**Record set:**
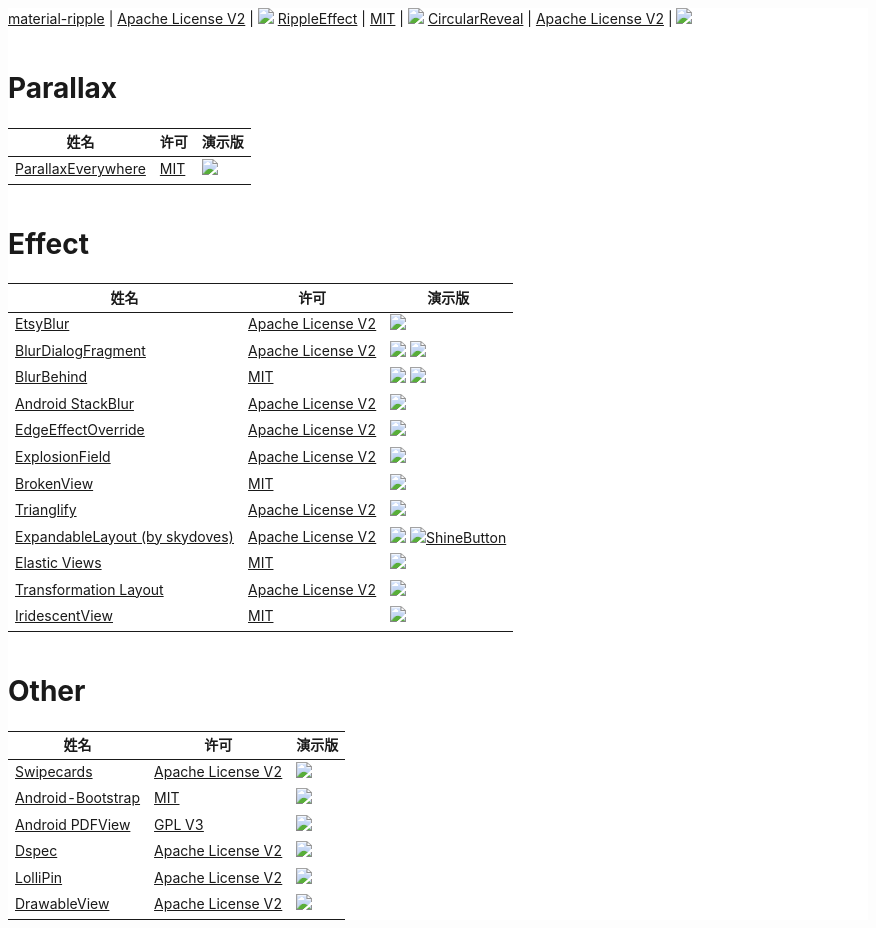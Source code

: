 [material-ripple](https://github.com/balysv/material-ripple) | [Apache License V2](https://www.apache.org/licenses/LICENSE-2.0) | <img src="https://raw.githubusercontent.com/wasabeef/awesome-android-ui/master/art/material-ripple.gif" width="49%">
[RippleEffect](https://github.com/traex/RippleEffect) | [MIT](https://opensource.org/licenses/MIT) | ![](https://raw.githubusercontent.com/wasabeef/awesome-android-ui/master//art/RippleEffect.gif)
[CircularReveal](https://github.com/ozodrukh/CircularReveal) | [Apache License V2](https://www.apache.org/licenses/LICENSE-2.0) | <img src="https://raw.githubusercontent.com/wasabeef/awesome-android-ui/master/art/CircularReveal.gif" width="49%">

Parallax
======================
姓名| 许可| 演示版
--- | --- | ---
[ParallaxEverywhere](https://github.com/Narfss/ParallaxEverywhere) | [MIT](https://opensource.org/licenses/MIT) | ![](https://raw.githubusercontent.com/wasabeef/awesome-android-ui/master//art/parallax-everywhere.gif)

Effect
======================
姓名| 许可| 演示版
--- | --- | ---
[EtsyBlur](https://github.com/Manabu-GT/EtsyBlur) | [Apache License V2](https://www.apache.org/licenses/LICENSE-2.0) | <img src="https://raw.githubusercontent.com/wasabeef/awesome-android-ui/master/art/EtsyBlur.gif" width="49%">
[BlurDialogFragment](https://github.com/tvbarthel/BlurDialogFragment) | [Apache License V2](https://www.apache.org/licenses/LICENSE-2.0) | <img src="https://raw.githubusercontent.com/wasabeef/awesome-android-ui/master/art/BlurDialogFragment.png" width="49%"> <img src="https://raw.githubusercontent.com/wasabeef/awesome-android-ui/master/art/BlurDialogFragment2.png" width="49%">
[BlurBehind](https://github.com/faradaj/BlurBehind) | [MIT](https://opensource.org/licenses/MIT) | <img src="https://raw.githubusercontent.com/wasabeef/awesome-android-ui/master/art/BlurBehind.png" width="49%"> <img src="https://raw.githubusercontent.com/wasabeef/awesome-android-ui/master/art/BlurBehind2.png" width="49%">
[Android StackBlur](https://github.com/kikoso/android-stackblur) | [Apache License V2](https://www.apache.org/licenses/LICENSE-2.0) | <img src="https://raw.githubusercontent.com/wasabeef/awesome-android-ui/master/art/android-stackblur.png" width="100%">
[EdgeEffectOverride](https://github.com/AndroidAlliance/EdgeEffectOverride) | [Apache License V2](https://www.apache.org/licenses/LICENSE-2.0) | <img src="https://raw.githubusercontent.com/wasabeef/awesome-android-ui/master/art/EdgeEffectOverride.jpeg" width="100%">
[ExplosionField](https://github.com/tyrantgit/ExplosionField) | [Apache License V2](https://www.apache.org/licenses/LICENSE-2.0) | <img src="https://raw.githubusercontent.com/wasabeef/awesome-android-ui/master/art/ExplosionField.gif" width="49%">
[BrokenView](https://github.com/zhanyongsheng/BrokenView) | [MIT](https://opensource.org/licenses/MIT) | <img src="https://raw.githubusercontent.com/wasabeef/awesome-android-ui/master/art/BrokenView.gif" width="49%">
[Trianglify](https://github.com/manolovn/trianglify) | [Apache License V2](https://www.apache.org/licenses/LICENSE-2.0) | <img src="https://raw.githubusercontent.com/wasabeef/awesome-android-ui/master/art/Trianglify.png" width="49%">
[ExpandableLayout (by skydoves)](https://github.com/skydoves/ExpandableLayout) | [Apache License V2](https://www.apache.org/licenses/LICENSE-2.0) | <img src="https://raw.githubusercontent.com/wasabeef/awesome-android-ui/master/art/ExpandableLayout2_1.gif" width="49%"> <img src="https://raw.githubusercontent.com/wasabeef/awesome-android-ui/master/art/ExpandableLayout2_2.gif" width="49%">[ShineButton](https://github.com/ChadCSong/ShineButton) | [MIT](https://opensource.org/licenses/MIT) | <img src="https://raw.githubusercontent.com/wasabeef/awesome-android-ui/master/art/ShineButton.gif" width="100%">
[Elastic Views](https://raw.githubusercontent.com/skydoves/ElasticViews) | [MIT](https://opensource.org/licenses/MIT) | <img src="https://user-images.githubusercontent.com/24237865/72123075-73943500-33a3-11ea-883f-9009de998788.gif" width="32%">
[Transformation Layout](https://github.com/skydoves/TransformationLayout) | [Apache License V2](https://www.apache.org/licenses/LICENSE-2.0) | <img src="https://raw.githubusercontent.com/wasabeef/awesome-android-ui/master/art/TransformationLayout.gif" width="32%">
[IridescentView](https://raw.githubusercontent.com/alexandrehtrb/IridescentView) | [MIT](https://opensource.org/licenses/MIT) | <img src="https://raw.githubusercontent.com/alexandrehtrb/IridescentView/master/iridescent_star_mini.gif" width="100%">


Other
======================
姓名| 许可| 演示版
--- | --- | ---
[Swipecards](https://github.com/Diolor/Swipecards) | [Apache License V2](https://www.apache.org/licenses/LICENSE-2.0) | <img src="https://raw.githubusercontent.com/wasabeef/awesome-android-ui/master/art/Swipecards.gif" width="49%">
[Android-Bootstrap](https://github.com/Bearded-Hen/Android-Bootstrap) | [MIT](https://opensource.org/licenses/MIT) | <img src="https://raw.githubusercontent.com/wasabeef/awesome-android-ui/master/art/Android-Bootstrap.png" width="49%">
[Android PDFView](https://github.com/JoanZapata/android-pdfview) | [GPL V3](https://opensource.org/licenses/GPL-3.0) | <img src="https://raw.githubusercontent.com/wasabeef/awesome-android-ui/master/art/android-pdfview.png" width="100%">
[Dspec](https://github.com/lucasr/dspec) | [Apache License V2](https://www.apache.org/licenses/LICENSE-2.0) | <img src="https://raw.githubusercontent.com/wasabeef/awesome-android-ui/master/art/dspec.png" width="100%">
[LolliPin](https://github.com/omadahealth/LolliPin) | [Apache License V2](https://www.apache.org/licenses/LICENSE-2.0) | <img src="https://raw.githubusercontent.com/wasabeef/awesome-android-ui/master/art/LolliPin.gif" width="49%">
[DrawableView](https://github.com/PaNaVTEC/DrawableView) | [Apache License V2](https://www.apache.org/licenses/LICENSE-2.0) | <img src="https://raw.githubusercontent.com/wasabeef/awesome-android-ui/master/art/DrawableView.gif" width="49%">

**Instructions to follow:**
Please repeat the listing precisely, excluding the pictures it contains.

**Answer box:**
Source code

: [material-ripple](https://github.com/balysv/material-ripple) | [Apache License V2](https://www.apache.org/licenses/LICENSE-2.0) | <img src="https://raw.githubusercontent.com/wasabeef/awesome-android-ui/master/art/material-ripple.gif" width="49%">
[RippleEffect](https://github.com/traex/RippleEffect) | [MIT](https://opensource.org/licenses/MIT) | ![](https://raw.githubusercontent.com/wasabeef/awesome-android-ui/master//art/RippleEffect.gif)
[CircularReveal](https://github.com/ozodrukh/CircularReveal) | [Apache License V2](https://www.apache.org/licenses/LICENSE-2.0) | <img src="https://raw.githubusercontent.com/wasabeef/awesome-android-ui/master/art/CircularReveal.gif" width="49%">

Parallax
======================
姓名| 许可| 演示版
--- | --- | ---
[ParallaxEverywhere](https://github.com/Narfss/ParallaxEverywhere) | [MIT](https://opensource.org/licenses/MIT) | ![](https://raw.githubusercontent.com/wasabeef/awesome-android-ui/master//art/parallax-everywhere.gif)

Effect
======================
姓名| 许可| 演示版
--- | --- | ---
[EtsyBlur](https://github.com/Manabu-GT/EtsyBlur) | [Apache License V2](https://www.apache.org/licenses/LICENSE-2.0) | <img src="https://raw.githubusercontent.com/wasabeef/awesome-android-ui/master/art/EtsyBlur.gif" width="49%">
[BlurDialogFragment](https://github.com/tvbarthel/BlurDialogFragment) | [Apache License V2](https://www.apache.org/licenses/LICENSE-2.0) | <img src="https://raw.githubusercontent.com/wasabeef/awesome-android-ui/master/art/BlurDialogFragment.png" width="49%"> <img src="https://raw.githubusercontent.com/wasabeef/awesome-android-ui/master/art/BlurDialogFragment2.png" width="49%">
[BlurBehind](https://github.com/faradaj/BlurBehind) | [MIT](https://opensource.org/licenses/MIT) | <img src="https://raw.githubusercontent.com/wasabeef/awesome-android-ui/master/art/BlurBehind.png" width="49%"> <img src="https://raw.githubusercontent.com/wasabeef/awesome-android-ui/master/art/BlurBehind2.png" width="49%">
[Android StackBlur](https://github.com/kikoso/android-stackblur) | [Apache License V2](https://www.apache.org/licenses/LICENSE-2.0) | <img src="https://raw.githubusercontent.com/wasabeef/awesome-android-ui/master/art/android-stackblur.png" width="100%">
[EdgeEffectOverride](https://github.com/AndroidAlliance/EdgeEffectOverride) | [Apache License V2](https://www.apache.org/licenses/LICENSE-2.0) | <img src="https://raw.githubusercontent.com/wasabeef/awesome-android-ui/master/art/EdgeEffectOverride.jpeg" width="100%">
[ExplosionField](https://github.com/tyrantgit/ExplosionField) | [Apache License V2](https://www.apache.org/licenses/LICENSE-2.0) | <img src="https://raw.githubusercontent.com/wasabeef/awesome-android-ui/master/art/ExplosionField.gif" width="49%">
[BrokenView](https://github.com/zhanyongsheng/BrokenView) | [MIT](https://opensource.org/licenses/MIT) | <img src="https://raw.githubusercontent.com/wasabeef/awesome-android-ui/master/art/BrokenView.gif" width="49%">
[Trianglify](https://github.com/manolovn/trianglify) | [Apache License V2](https://www.apache.org/licenses/LICENSE-2.0) | <img src="https://raw.githubusercontent.com/wasabeef/awesome-android-ui/master/art/Trianglify.png" width="49%">
[ExpandableLayout (by skydoves)](https://github.com/skydoves/ExpandableLayout) | [Apache License V2](https://www.apache.org/licenses/LICENSE-2.0) | <img src="https://raw.githubusercontent.com/wasabeef/awesome-android-ui/master/art/ExpandableLayout2_1.gif" width="49%"> <img src="https://raw.githubusercontent.com/wasabeef/awesome-android-ui/master/art/ExpandableLayout2_2.gif" width="49%">[ShineButton](https://github.com/ChadCSong/ShineButton) | [MIT](https://opensource.org/licenses/MIT) | <img src="https://raw.githubusercontent.com/wasabeef/awesome-android-ui/master/art/ShineButton.gif" width="100%">
[Elastic Views](https://raw.githubusercontent.com/skydoves/ElasticViews) | [MIT](https://opensource.org/licenses/MIT) | <img src="https://user-images.githubusercontent.com/24237865/72123075-73943500-33a3-11ea-883f-9009de998788.gif" width="32%">
[Transformation Layout](https://github.com/skydoves/TransformationLayout) | [Apache License V2](https://www.apache.org/licenses/LICENSE-2.0) | <img src="https://raw.githubusercontent.com/wasabeef/awesome-android-ui/master/art/TransformationLayout.gif" width="32%">
[IridescentView](https://raw.githubusercontent.com/alexandrehtrb/IridescentView) | [MIT](https://opensource.org/licenses/MIT) | <img src="https://raw.githubusercontent.com/alexandrehtrb/IridescentView/master/iridescent_star_mini.gif" width="100%">


Other
======================
姓名| 许可| 演示版
--- | --- | ---
[Swipecards](https://github.com/Diolor/Swipecards) | [Apache License V2](https://www.apache.org/licenses/LICENSE-2.0) | <img src="https://raw.githubusercontent.com/wasabeef/awesome-android-ui/master/art/Swipecards.gif" width="49%">
[Android-Bootstrap](https://github.com/Bearded-Hen/Android-Bootstrap) | [MIT](https://opensource.org/licenses/MIT) | <img src="https://raw.githubusercontent.com/wasabeef/awesome-android-ui/master/art/Android-Bootstrap.png" width="49%">
[Android PDFView](https://github.com/JoanZapata/android-pdfview) | [GPL V3](https://opensource.org/licenses/GPL-3.0) | <img src="https://raw.githubusercontent.com/wasabeef/awesome-android-ui/master/art/android-pdfview.png" width="100%">
[Dspec](https://github.com/lucasr/dspec) | [Apache License V2](https://www.apache.org/licenses/LICENSE-2.0) | <img src="https://raw.githubusercontent.com/wasabeef/awesome-android-ui/master/art/dspec.png" width="100%">
[LolliPin](https://github.com/omadahealth/LolliPin) | [Apache License V2](https://www.apache.org/licenses/LICENSE-2.0) | <img src="https://raw.githubusercontent.com/wasabeef/awesome-android-ui/master/art/LolliPin.gif" width="49%">
[DrawableView](https://github.com/PaNaVTEC/DrawableView) | [Apache License V2](https://www.apache.org/licenses/LICENSE-2.0) | <img src="https://raw.githubusercontent.com/wasabeef/awesome-android-ui/master/art/DrawableView.gif" width="49%">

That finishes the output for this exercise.